Term insurance for seniors above 60: what Indian buyers need to know
- Most Indian life insurers accept term insurance applications up to age 65; some plans allow entry up to 70–75.
- Annual premiums for ₹1 crore cover at age 60 (non-smoker male, 10-year term): approximately ₹40,000–₹1,20,000 depending on insurer and health profile.
- Death benefits are fully tax-exempt under Section 10(10D), no ceiling, under both old and new tax regimes.
- Full medical tests (blood panel, ECG, diabetes screening, lipid profile) are standard at 60+.
- Private life insurers achieved a combined individual death claim settlement ratio of 99% in FY 2023-24 (IRDAI Handbook 2023-24).
A common belief in India says you cannot buy term insurance after 60. That belief is wrong. Most life insurers accept applications from people up to age 65, and several plans push the entry limit to 70 or even 75. If you are a senior citizen, or buying on behalf of a parent, this guide breaks down the real age limits, actual premium costs, tax rules, and medical requirements for term insurance for seniors above 60 in India.
What is term insurance for seniors above 60, and can you still buy it?

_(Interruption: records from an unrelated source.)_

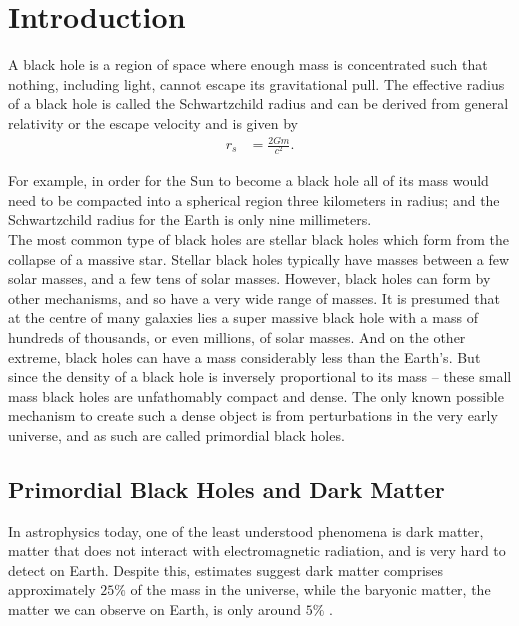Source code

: %
%
%
%
%

\chapter{Introduction}
\label{chap:intro}

A black hole is a region of space where enough mass is concentrated such that nothing, including light, cannot escape its gravitational pull. The effective radius of a black hole is called the Schwartzchild radius and can be derived from general relativity or the escape velocity and is given by
\begin{align*}
r_s &= \frac{2Gm}{c^2}.
\end{align*}

For example, in order for the Sun to become a black hole all of its mass would need to be compacted into a spherical region three kilometers in radius; and the Schwartzchild radius for the Earth is only nine millimeters. \\

The most common type of black holes are stellar black holes which form from the collapse of a massive star. Stellar black holes typically have masses between a few solar masses, and a few tens of solar masses. However, black holes can form by other mechanisms, and so have a very wide range of masses. It is presumed that at the centre of many galaxies lies a super massive black hole with a mass of hundreds of thousands, or even millions, of solar masses. And on the other extreme, black holes can have a mass considerably less than the Earth's. But since the density of a black hole is inversely proportional to its mass -- these small mass black holes are unfathomably compact and dense. The only known possible mechanism to create such a dense object is from perturbations in the very early universe, and as such are called primordial black holes.

\section{Primordial Black Holes and Dark Matter}

In astrophysics today, one of the least understood phenomena is dark matter, matter that does not interact with electromagnetic radiation, and is very hard to detect on Earth. Despite this, estimates suggest dark matter comprises approximately $25\%$ of the mass in the universe, while the baryonic matter, the matter we can observe on Earth, is only around $5\%$ \cite{critdens, cosmology}. \\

Term insurance is a pure protection policy. You pay premiums for a fixed period, and if the insured person dies during that period, the nominee receives the sum assured. There is no maturity payout (unless you opt for a return-of-premium variant, which refunds premiums if the policyholder outlives the term).
For seniors, the product works the same way. The difference is in pricing and eligibility. Premiums are higher because mortality risk increases with age, and insurers require more medical documentation before issuing a policy.
The standard maximum entry age across most Indian life insurers is 65 years, based on product filings with IRDAI (source: IRDAI life insurance product regulations, irdai.gov.in). The minimum sum assured under a standard term plan is ₹5 lakh, and the minimum policy term is 5 years.
Several insurers go beyond age 65. HDFC Life, Tata AIA, Axis Max Life, and ICICI Prudential offer whole-life and limited-pay term variants with entry ages up to 70–75. These plans require stricter underwriting but give older buyers a genuine path to coverage.
IRDAI regulations and age limits for senior citizen buyers
IRDAI does not impose a single hard cap on the age at which someone can buy term insurance. Instead, it sets product-level guidelines that individual insurers follow when filing their plans. The result: age limits vary by product, not by regulation.
One regulatory change matters here. In April 2024, IRDAI directed all insurers to design products specifically for senior citizens as a distinct customer segment (source: IRDAI master circular on insurance products, April 2024). This directive was part of a broader push to expand coverage for underserved groups. However, this circular primarily targeted health insurance; IRDAI simultaneously removed the age cap on health insurance purchases, meaning no health insurer can reject an applicant solely based on age. This removal does not extend to term life insurance, where age-based risk pricing and entry limits remain standard practice.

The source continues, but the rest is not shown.